# Whirlpool washer stops



## skymaster (Jun 6, 2007)

sounds like a timer


----------



## girltech (Jan 4, 2008)

What is the model number of your washer and how old is it?

Will the washer still agitate?

Will it do anything if you manually move the timer?

Check the lid switch.

If you need a switch for your washer you can get your Whirlpool parts Whirlpool parts here.


----------



## jeff1 (Dec 17, 2003)

Hi,

Lack of info....

Top load, front load, model#?

Stops in the same place all of the time? Where on the dial?
What still works?
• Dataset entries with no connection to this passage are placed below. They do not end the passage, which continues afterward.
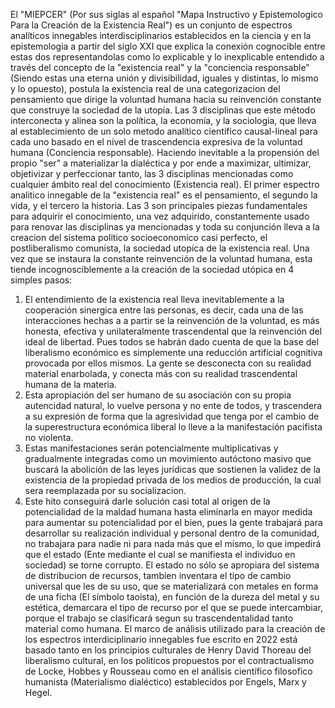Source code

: El "MIEPCER" (Por sus siglas al español "Mapa Instructivo y Epistemologico Para la Creación de la Existencia Real") es un conjunto de espectros analíticos innegables interdisciplinarios establecidos en la ciencia y en la epistemologia a partir del siglo XXI que explica la conexión cognocible entre estas dos representandolas como lo explicable y lo inexplicable entendido a través del concepto de la "existencia real" y la "conciencia responsable" (Siendo estas una eterna unión y divisibilidad, iguales y distintas, lo mismo y lo opuesto), postula la existencia real de una categorizacion del pensamiento que dirige la voluntad humana hacia su reinvención constante que construye la sociedad de la utopía. Las 3 disciplinas que este método interconecta y alinea son la política, la economía, y la sociologia, que lleva al establecimiento de un solo metodo analítico científico causal-lineal para cada uno basado en el nivel de trascendencia expresiva de la voluntad humana (Conciencia responsable). Haciendo inevitable a la propensión del propio "ser" a materializar la dialéctica y por ende a maximizar, ultimizar, objetivizar y perfeccionar tanto, las 3 disciplinas mencionadas como cualquier ámbito real del conocimiento (Existencia real). El primer espectro analitico innegable de la "existencia real" es el pensamiento, el segundo la vida, y el tercero la historia. Las 3 son principales piezas fundamentales para adquirir el conocimiento, una vez adquirido, constantemente usado para renovar las disciplinas ya mencionadas y toda su conjunción lleva a la creacion del sistema politico socioeconomico casi perfecto, el postliberalismo comunista, la sociedad utopíca de la existencia real. Una vez que se instaura la constante reinvención de la voluntad humana, esta tiende incognosciblemente a la creación de la sociedad utópica en 4 simples pasos: 
1. El entendimiento de la existencia real lleva inevitablemente a la cooperación sinergica entre las personas, es decir, cada una de las interacciones hechas a a partir se la reinvención de la voluntad, es más honesta, efectiva y unilateralmente trascendental que la reinvención del ideal de libertad. Pues todos se habrán dado cuenta de que la base del liberalismo económico es simplemente una reducción artificial cognitiva provocada por ellos mismos. La gente se desconecta con su realidad material enarbolada, y conecta más con su realidad trascendental humana de la materia. 
2. Esta apropiación del ser humano de su asociación con su propia autencidad natural, lo vuelve persona y no ente de todos, y trascendera a su expresión de forma que la agresividad que tenga por el cambio de la superestructura económica liberal lo lleve a la manifestación pacifista no violenta. 
3. Estas manifestaciones serán potencialmente multiplicativas y gradualmente integradas como un movimiento autóctono masivo que buscará la abolición de las leyes jurídicas que sostienen la validez de la existencia de la propiedad privada de los medios de producción, la cual sera reemplazada por su socializacion.
4. Este hito conseguirá darle solución casi total al origen de la potencialidad de la maldad humana hasta eliminarla en mayor medida para aumentar su potencialidad por el bien, pues la gente trabajará para desarrollar su realización individual y personal dentro de la comunidad, no trabajara para nadie ni para nada más que el mismo, lo que impedirá que el estado (Ente mediante el cual se manifiesta el individuo en sociedad) se torne corrupto. El estado no sólo se apropiara del sistema de distribucion de recursos, tambien inventara el tipo de cambio universal que les de su uso, que se materializará con metales en forma de una ficha (El símbolo taoista), en función de la dureza del metal y su estética, demarcara el tipo de recurso por el que se puede intercambiar, porque el trabajo se clasificará segun su trascendentalidad tanto material como humana. 
El marco de análisis utilizado para la creación de los espectros interdiciplinario innegables fue escrito en 2022  está basado tanto en los principios culturales de Henry David Thoreau del liberalismo cultural, en los politicos propuestos por el contractualismo de Locke, Hobbes y Rousseau como en el análisis científico filosofico humanista (Materialismo dialéctico) establecidos por Engels, Marx y Hegel.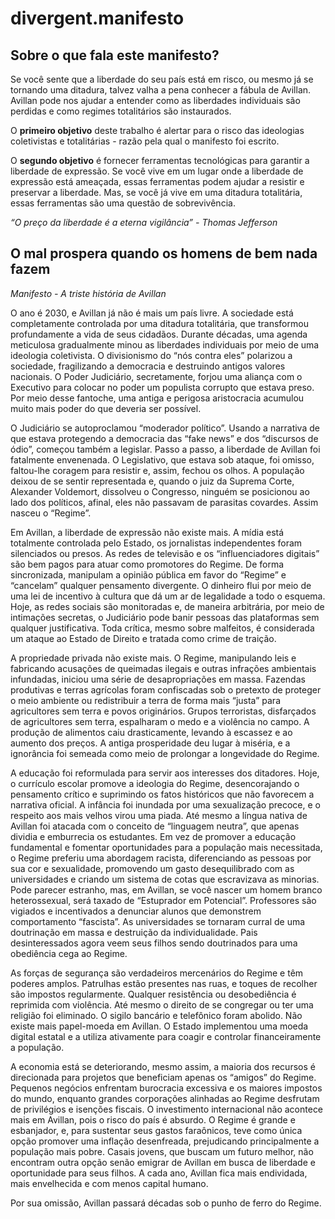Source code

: # divergent.manifesto

## Sobre o que fala este manifesto?
Se você sente que a liberdade do seu país está em risco, ou mesmo já se tornando uma ditadura, talvez valha a pena conhecer a fábula de Avillan. Avillan pode nos ajudar a entender como as liberdades individuais são perdidas e como regimes totalitários são instaurados.

O __primeiro objetivo__ deste trabalho é alertar para o risco das ideologias coletivistas e totalitárias - razão pela qual o manifesto foi escrito.

O __segundo objetivo__ é fornecer ferramentas tecnológicas para garantir a liberdade de expressão. Se você vive em um lugar onde a liberdade de expressão está ameaçada, essas ferramentas podem ajudar a resistir e preservar a liberdade. Mas, se você já vive em uma ditadura totalitária, essas ferramentas são uma questão de sobrevivência.

_“O preço da liberdade é a eterna vigilância” - Thomas Jefferson_

## O mal prospera quando os homens de bem nada fazem
_Manifesto - A triste história de Avillan_

O ano é 2030, e Avillan já não é mais um país livre. A sociedade está completamente controlada por uma ditadura totalitária, que transformou profundamente a vida de seus cidadãos. Durante décadas, uma agenda meticulosa gradualmente minou as liberdades individuais por meio de uma ideologia coletivista. O divisionismo do “nós contra eles” polarizou a sociedade, fragilizando a democracia e destruindo antigos valores nacionais. O Poder Judiciário, secretamente, forjou uma aliança com o Executivo para colocar no poder um populista corrupto que estava preso. Por meio desse fantoche, uma antiga e perigosa aristocracia acumulou muito mais poder do que deveria ser possível.

O Judiciário se autoproclamou “moderador político”. Usando a narrativa de que estava protegendo a democracia das “fake news” e dos “discursos de ódio”, começou também a legislar. Passo a passo, a liberdade de Avillan foi fatalmente envenenada. O Legislativo, que estava sob ataque, foi omisso, faltou-lhe coragem para resistir e, assim, fechou os olhos. A população deixou de se sentir representada e, quando o juiz da Suprema Corte, Alexander Voldemort, dissolveu o Congresso, ninguém se posicionou ao lado dos políticos, afinal, eles não passavam de parasitas covardes. Assim nasceu o “Regime”.

Em Avillan, a liberdade de expressão não existe mais. A mídia está totalmente controlada pelo Estado, os jornalistas independentes foram silenciados ou presos. As redes de televisão e os “influenciadores digitais” são bem pagos para atuar como promotores do Regime. De forma sincronizada, manipulam a opinião pública em favor do “Regime” e “cancelam” qualquer pensamento divergente. O dinheiro flui por meio de uma lei de incentivo à cultura que dá um ar de legalidade a todo o esquema. Hoje, as redes sociais são monitoradas e, de maneira arbitrária, por meio de intimações secretas, o Judiciário pode banir pessoas das plataformas sem qualquer justificativa. Toda crítica, mesmo sobre malfeitos, é considerada um ataque ao Estado de Direito e tratada como crime de traição.

A propriedade privada não existe mais. O Regime, manipulando leis e fabricando acusações de queimadas ilegais e outras infrações ambientais infundadas, iniciou uma série de desapropriações em massa. Fazendas produtivas e terras agrícolas foram confiscadas sob o pretexto de proteger o meio ambiente ou redistribuir a terra de forma mais “justa” para agricultores sem terra e povos originários. Grupos terroristas, disfarçados de agricultores sem terra, espalharam o medo e a violência no campo. A produção de alimentos caiu drasticamente, levando à escassez e ao aumento dos preços. A antiga prosperidade deu lugar à miséria, e a ignorância foi semeada como meio de prolongar a longevidade do Regime.

A educação foi reformulada para servir aos interesses dos ditadores. Hoje, o currículo escolar promove a ideologia do Regime, desencorajando o pensamento crítico e suprimindo os fatos históricos que não favorecem a narrativa oficial. A infância foi inundada por uma sexualização precoce, e o respeito aos mais velhos virou uma piada. Até mesmo a língua nativa de Avillan foi atacada com o conceito de “linguagem neutra”, que apenas dividia e emburrecia os estudantes. Em vez de promover a educação fundamental e fomentar oportunidades para a população mais necessitada, o Regime preferiu uma abordagem racista, diferenciando as pessoas por sua cor e sexualidade, promovendo um gasto desequilibrado com as universidades e criando um sistema de cotas que escravizava as minorias. Pode parecer estranho, mas, em Avillan, se você nascer um homem branco heterossexual, será taxado de “Estuprador em Potencial”. Professores são vigiados e incentivados a denunciar alunos que demonstrem comportamento “fascista”. As universidades se tornaram curral de uma doutrinação em massa e destruição da individualidade. Pais desinteressados agora veem seus filhos sendo doutrinados para uma obediência cega ao Regime.

As forças de segurança são verdadeiros mercenários do Regime e têm poderes amplos. Patrulhas estão presentes nas ruas, e toques de recolher são impostos regularmente. Qualquer resistência ou desobediência é reprimida com violência. Até mesmo o direito de se congregar ou ter uma religião foi eliminado. O sigilo bancário e telefônico foram abolido. Não existe mais papel-moeda em Avillan. O Estado implementou uma moeda digital estatal e a utiliza ativamente para coagir e controlar financeiramente a população.

A economia está se deteriorando, mesmo assim, a maioria dos recursos é direcionada para projetos que beneficiam apenas os “amigos” do Regime. Pequenos negócios enfrentam burocracia excessiva e os maiores impostos do mundo, enquanto grandes corporações alinhadas ao Regime desfrutam de privilégios e isenções fiscais. O investimento internacional não acontece mais em Avillan, pois o risco do país é absurdo. O Regime é grande e esbanjador, e, para sustentar seus gastos faraônicos, teve como única opção promover uma inflação desenfreada, prejudicando principalmente a população mais pobre. Casais jovens, que buscam um futuro melhor, não encontram outra opção senão emigrar de Avillan em busca de liberdade e oportunidade para seus filhos. A cada ano, Avillan fica mais endividada, mais envelhecida e com menos capital humano.

Por sua omissão, Avillan passará décadas sob o punho de ferro do Regime.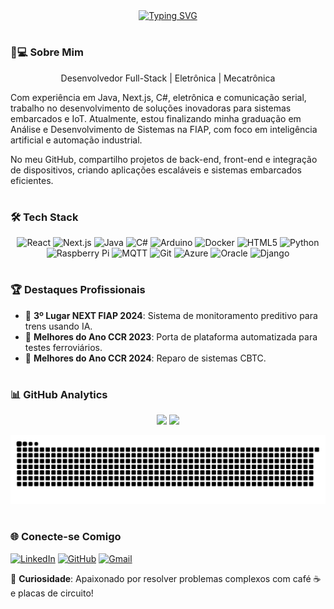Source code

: <div align="center">
  <a href="https://git.io/typing-svg">
    <img src="https://readme-typing-svg.demolab.com?font=Fira+Code&weight=500&size=22&pause=1000&color=00FF00&center=true&vCenter=true&random=false&width=524&lines=Eu+Sou+Jo%C3%A3o+Paulo+Moreira+dos+Santos%2" alt="Typing SVG">
  </a>
</div>

#

### 👨💻 Sobre Mim
<p align="center">
 Desenvolvedor Full-Stack | Eletrônica | Mecatrônica

Com experiência em Java, Next.js, C#, eletrônica e comunicação serial, trabalho no desenvolvimento de soluções inovadoras para sistemas embarcados e IoT. Atualmente, estou finalizando minha graduação em Análise e Desenvolvimento de Sistemas na FIAP, com foco em inteligência artificial e automação industrial.

No meu GitHub, compartilho projetos de back-end, front-end e integração de dispositivos, criando aplicações escaláveis e sistemas embarcados eficientes.
</p>

#

### 🛠 Tech Stack
<div align="center">
  <img src="https://upload.wikimedia.org/wikipedia/commons/a/a7/React-icon.svg" alt="React" width="50" />
  <img src="https://upload.wikimedia.org/wikipedia/commons/8/8e/Nextjs-logo.svg" alt="Next.js" width="50" />
  <img src="https://upload.wikimedia.org/wikipedia/commons/e/e5/Java_logo_icon.png" alt="Java" width="50" />
  <img src="https://upload.wikimedia.org/wikipedia/commons/0/0d/C_Sharp_wordmark.svg" alt="C#" width="50" />
  <img src="https://upload.wikimedia.org/wikipedia/commons/1/1b/Arduino_logo.svg" alt="Arduino" width="50" />
  <img src="https://upload.wikimedia.org/wikipedia/commons/4/4e/Docker_icon.svg" alt="Docker" width="50" />
  <img src="https://upload.wikimedia.org/wikipedia/commons/6/6a/HTML5_Logo.svg" alt="HTML5" width="50" />
  <img src="https://upload.wikimedia.org/wikipedia/commons/6/6a/Python_logo.svg" alt="Python" width="50" />
  <img src="https://upload.wikimedia.org/wikipedia/commons/d/d2/Raspberry_Pi_Logo.svg" alt="Raspberry Pi" width="50" />
  <img src="https://upload.wikimedia.org/wikipedia/commons/2/28/MQTT_Logo.svg" alt="MQTT" width="50" />
  <img src="https://upload.wikimedia.org/wikipedia/commons/a/a9/Git_logo.svg" alt="Git" width="50" />
  <img src="https://upload.wikimedia.org/wikipedia/commons/f/fa/Microsoft_Azure.svg" alt="Azure" width="50" />
  <img src="https://upload.wikimedia.org/wikipedia/commons/5/50/Oracle_logo.svg" alt="Oracle" width="50" />
  <img src="https://upload.wikimedia.org/wikipedia/commons/2/27/Django_logo.svg" alt="Django" width="50" />
</div>

#

### 🏆 Destaques Profissionais
- 🥉 **3º Lugar NEXT FIAP 2024**: Sistema de monitoramento preditivo para trens usando IA.
- 🥈 **Melhores do Ano CCR 2023**: Porta de plataforma automatizada para testes ferroviários.
- 🥈 **Melhores do Ano CCR 2024**: Reparo de sistemas CBTC.

#

### 📊 GitHub Analytics
<div align="center">
  <img height="180em" src="https://github-readme-stats.vercel.app/api?username=joao1015&show_icons=true&theme=merko&include_all_commits=true&count_private=true&border_color=00FF00"/>
  <img height="180em" src="https://github-readme-stats.vercel.app/api/top-langs/?username=joao1015&layout=compact&langs_count=6&theme=merko&border_color=00FF00&hide=SCSS,LESS"/>
</div>

![Snake Animation](https://raw.githubusercontent.com/joao1015/joao1015/output/github-contribution-grid-snake-dark.svg)

#

### 🌐 Conecte-se Comigo
[![LinkedIn](https://img.shields.io/badge/LinkedIn-000?style=for-the-badge&logo=linkedin&logoColor=00FF00)](https://www.linkedin.com/in/joao-paulo-moreira/)
[![GitHub](https://img.shields.io/badge/GitHub-000?style=for-the-badge&logo=github&logoColor=00FF00)](https://github.com/joao1015)
[![Gmail](https://img.shields.io/badge/Gmail-000?style=for-the-badge&logo=gmail&logoColor=00FF00)](mailto:moreira.joaopaulo1993@gmail.com)

📌 **Curiosidade**: Apaixonado por resolver problemas complexos com café ☕ e placas de circuito!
Stops dead with no noises?

jeff.


----------



## whirly_p (Apr 8, 2008)

Thanks for the response
Top load = yes
Model # LSW97OOPQ0
While working the machine stopped ad will no longer work.


----------



## jeff1 (Dec 17, 2003)

> Model # LSW97OOPQ0


That will be LSW97*00*PQ0

A Whirlpool direct drive style washer.



> While working the machine stopped ad will no longer work


Still doesn't tell us WHAT works and WHEN it quits....but, definetly check the lid switch!
http://www.applianceaid.com/direct_drive_spin.html



> Stops in the same place all of the time?


?



> Where on the dial?


?



> What still works?


?



> Stops dead with no noises?


?



> Will it do anything if you manually move the timer?


?



> Will the washer still agitate?


?

jeff.


----------



## whirly_p (Apr 8, 2008)

*Whirlpool washer stops "solved"*

It was the lid wsitch. Thanks for the effort

Whirly_p


----------



## jeff1 (Dec 17, 2003)

Thankx for the update! 

jeff.


----------



## prodgod (Apr 11, 2008)

Just had a similar problem with our 14 year-old washer and my wife was getting frustrated. Meanwhile, based on the advice I read here, I jiggle the lid switch and PRESTO! Back in business.

Thanks for not only saving us a hefty service call and repair bill, but ALSO for making me look like a total home-improvement stud! :wink:


----------



## jeff1 (Dec 17, 2003)

> my wife was getting frustrated


If Mama is not happy......nobody is happy! :laughing: 

jeff.


----------